Since neolithic times, when women first began selecting wild seeds to plant and to eat, they have contributed economically to the well-being of the family, the group, the tribe, and the state. Their contribution to the communal prosperity through work done in the home has never been institutionally acknowledged. A number of women, and some men, feel that the time has come to give women their due and to incorporate the unpaid work that women do in the home into the gross national product (GNP).

Institutional measures to recognize the total contributions women make to the economic prosperity of the nation have so far failed, in part because the worth of labor done by women and men has always been judged unequally. ''The Subtle Revolution,'' a book published by the Urban Institute in 1979, points out a biblical reference to sex-segregated pay scales. Leviticus (27:1-4) describes a conversation between the Lord and Moses in which adult male labor is valued at 50 shekels of silver and that of adult females at 30 shekels. The current debate on this topic centers around the issue of comparable worth, and addresses the exact same problem: the comparative value of female vs. male labor, outside the home. Establishing a value for work performed inside the home is still in its infancy.

The origins of this problem can be traced through the legal system of the United States which derives from English common law. According to the eminent English jurist Sir Henry Maine, author of the preeminent treatise ''Ancient Law'' published in 1861 in London, the developmental stages of archaic society barely recognized individuals. The concern was with families, groups, or tribes. Power was held by the male head. He acted as the representative of the group. The uniting principle of the tribe was the notion of patrilineal relationship, with the eldest male absolutely supreme in his household. The central theory relating to women and law which slowly evolved was the doctrine of merger - merging the legal rights of the female with those of her husband when she married.

Traces of these legal concepts are still with us, such as the loss of the woman's name in marriage. Additional examples can be found in the still tenuous formal relationship of the married woman to the state - as exemplified by the social security system which still does not recognize her economic, private sector contribution to the marriage. It must be remembered that the right to hold property, to higher education, to vote, and to practice contraception are still fairly recent developments, and that some of these rights are being threatened. The only one currently in ascendancy is the right to vote. While the total proportion of voters in the US is in decline, the proportion of women voters is markedly up.

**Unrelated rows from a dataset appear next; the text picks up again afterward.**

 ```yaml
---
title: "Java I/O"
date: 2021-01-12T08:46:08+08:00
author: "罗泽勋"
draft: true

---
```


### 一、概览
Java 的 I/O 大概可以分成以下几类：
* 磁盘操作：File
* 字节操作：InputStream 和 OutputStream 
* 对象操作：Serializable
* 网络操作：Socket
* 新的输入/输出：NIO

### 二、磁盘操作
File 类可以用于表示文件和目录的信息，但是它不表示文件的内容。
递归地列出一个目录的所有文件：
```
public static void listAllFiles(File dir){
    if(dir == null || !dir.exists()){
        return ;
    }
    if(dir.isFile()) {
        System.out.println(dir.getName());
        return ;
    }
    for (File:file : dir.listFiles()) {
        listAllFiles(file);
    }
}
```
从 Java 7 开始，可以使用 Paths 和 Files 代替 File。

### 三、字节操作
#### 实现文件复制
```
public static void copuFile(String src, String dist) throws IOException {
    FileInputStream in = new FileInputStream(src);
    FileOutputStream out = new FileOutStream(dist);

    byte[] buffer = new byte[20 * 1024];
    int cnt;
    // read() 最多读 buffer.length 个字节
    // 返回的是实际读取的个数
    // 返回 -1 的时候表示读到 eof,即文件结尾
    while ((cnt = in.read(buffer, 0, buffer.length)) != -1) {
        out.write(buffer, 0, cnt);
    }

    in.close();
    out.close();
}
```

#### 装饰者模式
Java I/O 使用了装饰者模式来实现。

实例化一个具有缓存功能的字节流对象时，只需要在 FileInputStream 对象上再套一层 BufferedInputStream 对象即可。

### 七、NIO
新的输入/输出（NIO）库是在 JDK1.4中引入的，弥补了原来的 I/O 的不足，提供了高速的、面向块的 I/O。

At this juncture when women are being wooed by presidential candidates for 1984, women should use their political clout to demand their due - the incorporation of their private aggregate economic contribution into the GNP. Society and the state have up to now enjoyed a free ride. Many women feel that something is due now, namely, our formal integration into the mainstream of the economic system, so as to permanently establish women's total economic contribution in the public domain.

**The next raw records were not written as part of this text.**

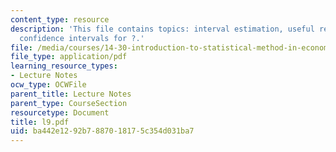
 ```yaml
---
content_type: resource
description: 'This file contains topics: interval estimation, useful results and constructing
  confidence intervals for ?.'
file: /media/courses/14-30-introduction-to-statistical-method-in-economics-spring-2006/ba442e1292b7887018175c354d031ba7_l9.pdf
file_type: application/pdf
learning_resource_types:
- Lecture Notes
ocw_type: OCWFile
parent_title: Lecture Notes
parent_type: CourseSection
resourcetype: Document
title: l9.pdf
uid: ba442e12-92b7-8870-1817-5c354d031ba7
---
```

In addition to the symbolic reaffirmation of the politico-economic power of women, institutionalization would acknowledge that power and money are no longer solely male prerogatives, that millions of women (51.3 percent of the population) contribute to the GNP. The patriarchal tenets by which males are assigned more goods and more economic power than women are being redefined. Women's political organizations should now urge the quantification of data documenting the nonpaid work of women. Today's married woman with one or more children is likely to contribute economically through the labor market and at home through her functions as mother and housewife - a triple contribution. Two of these functions are not reflected in the GNP and, as a result, the US economy looks less productive than it really is. We berate ourselves for low productivity and yet, so far, have refused to incorporate the collective production of women into the GNP, because of the historical undervaluation of the work of women. Now that productivity has become a concern for policymakers, the US should take the lead and be the first post-industrial society to give women their due.